Note: This is now known as the Dyson V6.  In some ways Dyson are the Apple of the vacuum world. They create innovative, exciting products designed to capture your imagination. The DC59 does not disappoint - it is versatile, light weight, portable and able to operate as an upright or handheld. It is bagless, cordless and has a lifetime filter, making consumables a thing of the past. In addition, the vacuum is capable on carpet, bare floors, upholstery and even pet hair. But you pay for such a product and it is one of the more expensive stick vacs on the market today.


Sept 2015 Update:
Dyson has released the V6 cordless which is essentially the latest version of the DC59. There is a range of V6 cordless vacuums now available from Dyson – you can read more in our V6 Absolute review. The DC59 is still available however and is a great cordless vacuum.


Consumer Ratings
One of the first things we look at when beginning a new review are consumer ratings.  These give us an idea what owners think of a vacuum and also highlight things we may wish to look for when we start our investigation.  Consumer ratings are widespread for the DC59 due mostly to the popularity of Dyson vacuum cleaners.  At this time we've found over 3400 consumer ratings from a number of retail outlets. 

When these reviews are averaged they produce a score of 92/100 or about 4.6 stars out of 5.  This is an excellent score and you can compare this to other stick vacuum ratings in our stick vac ratings table.

Ratings Updated May 2016
 Source  Consumer Rating  #Ratings
 Amazon  4.4 stars out of 5  840
 Home Depot  4.6 stars out of 5  400
 Walmart  4.7 stars out of 5  2157
 Overstock  4.8 stars out of 5  10
 Rakuten  4.0 stars out of 5  2

 

We would like to point out however that consumer ratings can sometimes be a little deceiving.  Our studies have shown that ratings sometimes start high then slip a little over time.  This makes sense as a vacuum, when new, often has little if anything wrong with it.  However problems can creep in over time. 

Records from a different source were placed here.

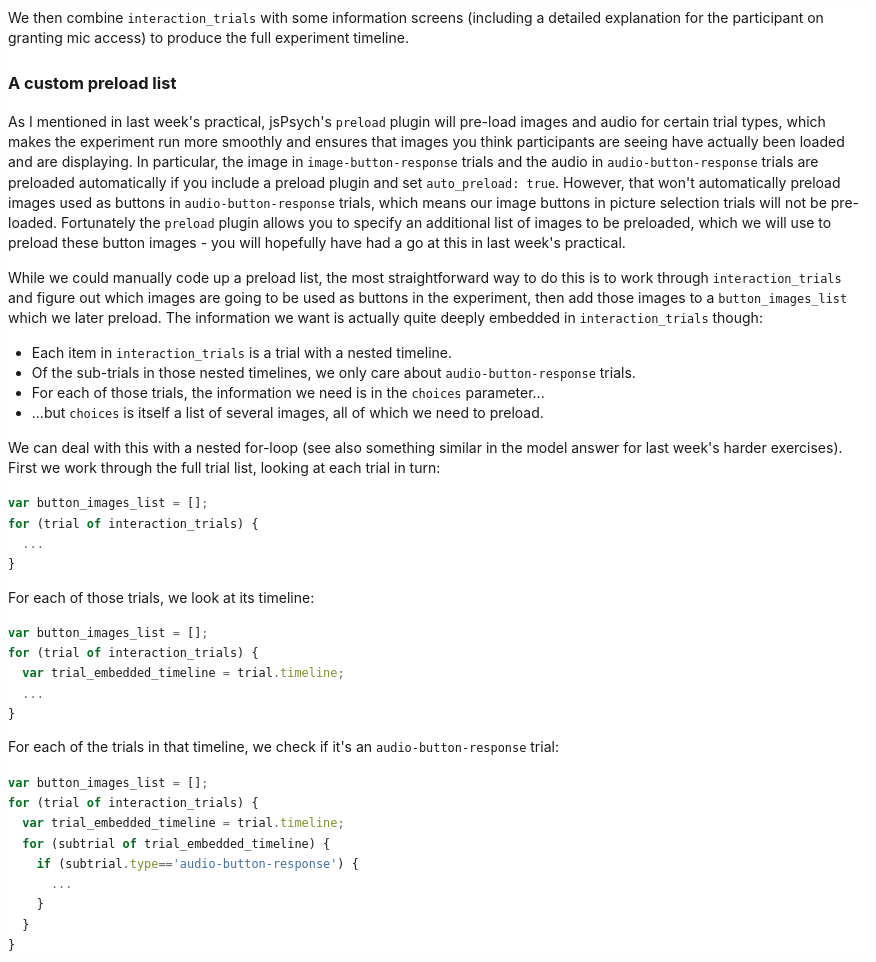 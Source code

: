 We then combine `interaction_trials` with some information screens (including a detailed explanation for the participant on granting mic access) to produce the full experiment timeline.

### A custom preload list

As I mentioned in last week's practical, jsPsych's `preload` plugin will pre-load images and audio for certain trial types, which makes the experiment run more smoothly and ensures that images you think participants are seeing have actually been loaded and are displaying. In particular, the image in `image-button-response` trials and the audio in `audio-button-response` trials are preloaded automatically if you include a preload plugin and set `auto_preload: true`. However, that won't automatically preload images used as buttons in `audio-button-response` trials, which means our image buttons in picture selection trials will not be pre-loaded. Fortunately the `preload` plugin allows you to specify an additional list of images to be preloaded, which we will use to preload these button images - you will hopefully have had a go at this in last week's practical.

While we could manually code up a preload list, the most straightforward way to do this is to work through `interaction_trials` and figure out which images are going to be used as buttons in the experiment, then add those images to a `button_images_list` which we later preload. The information we want is actually quite deeply embedded in `interaction_trials` though:
- Each item in `interaction_trials` is a trial with a nested timeline.
- Of the sub-trials in those nested timelines, we only care about `audio-button-response` trials.
- For each of those trials, the information we need is in the `choices` parameter...
- ...but `choices` is itself a list of several images, all of which we need to preload.

We can deal with this with a nested for-loop (see also something similar in the model answer for last week's harder exercises). First we work through the full trial list, looking at each trial in turn:
```js
var button_images_list = [];
for (trial of interaction_trials) {
  ...
}
```

For each of those trials, we look at its timeline:
```js
var button_images_list = [];
for (trial of interaction_trials) {
  var trial_embedded_timeline = trial.timeline;
  ...
}
```

For each of the trials in that timeline, we check if it's an `audio-button-response` trial:
```js
var button_images_list = [];
for (trial of interaction_trials) {
  var trial_embedded_timeline = trial.timeline;
  for (subtrial of trial_embedded_timeline) {
    if (subtrial.type=='audio-button-response') {
      ...
    }
  }
}
```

In the video below we take a good look at the DC59 and run it through some tests:

Consumer Insights
Owner insights found in the many reviews highlight the following likes and dislikes:

PROS
- Strong suction
- Decent battery life
- Compact and easy to store
- Does a good job on pet hair
- Easy to empty
- Lightweight
- Great for cleaning stairs
- Attachments “click-fit” on/off easily
- Attachments work well

CONS
- Expensive
- Small dust canister that can fill quickly
- Not great on high pile carpet
- Too small for cleaning a large house (doesn’t replace a full size vacuum)
- Screws not included with wall mount
- Have to continuously hold the trigger for power
- Doesn’t really have 26 minute runtime

Some owners report that having to hold the trigger down for power can be a bit annoying.  However, in previous Dyson stick vacs and handhelds this was a very common complaint while with the DC59 it is more of a passing comment.  In our DC59 we noted that the trigger required very little effort to depress and hold in place and this wasn’t any sort of issue for us – as a matter of fact we liked it.

DC59 Animal Trigger
Trigger - must be depressed for power

 

Also, as with many cordless vacuums, we see consumer comments lamenting the short battery life – or at least wishing for a longer battery life.  The battery life of the DC59 is actually fairly good when compared to most other stick vacs.  There are a few that have a slightly longer run time but the 20 minutes on a full charge provided by the DC59 is reasonable. 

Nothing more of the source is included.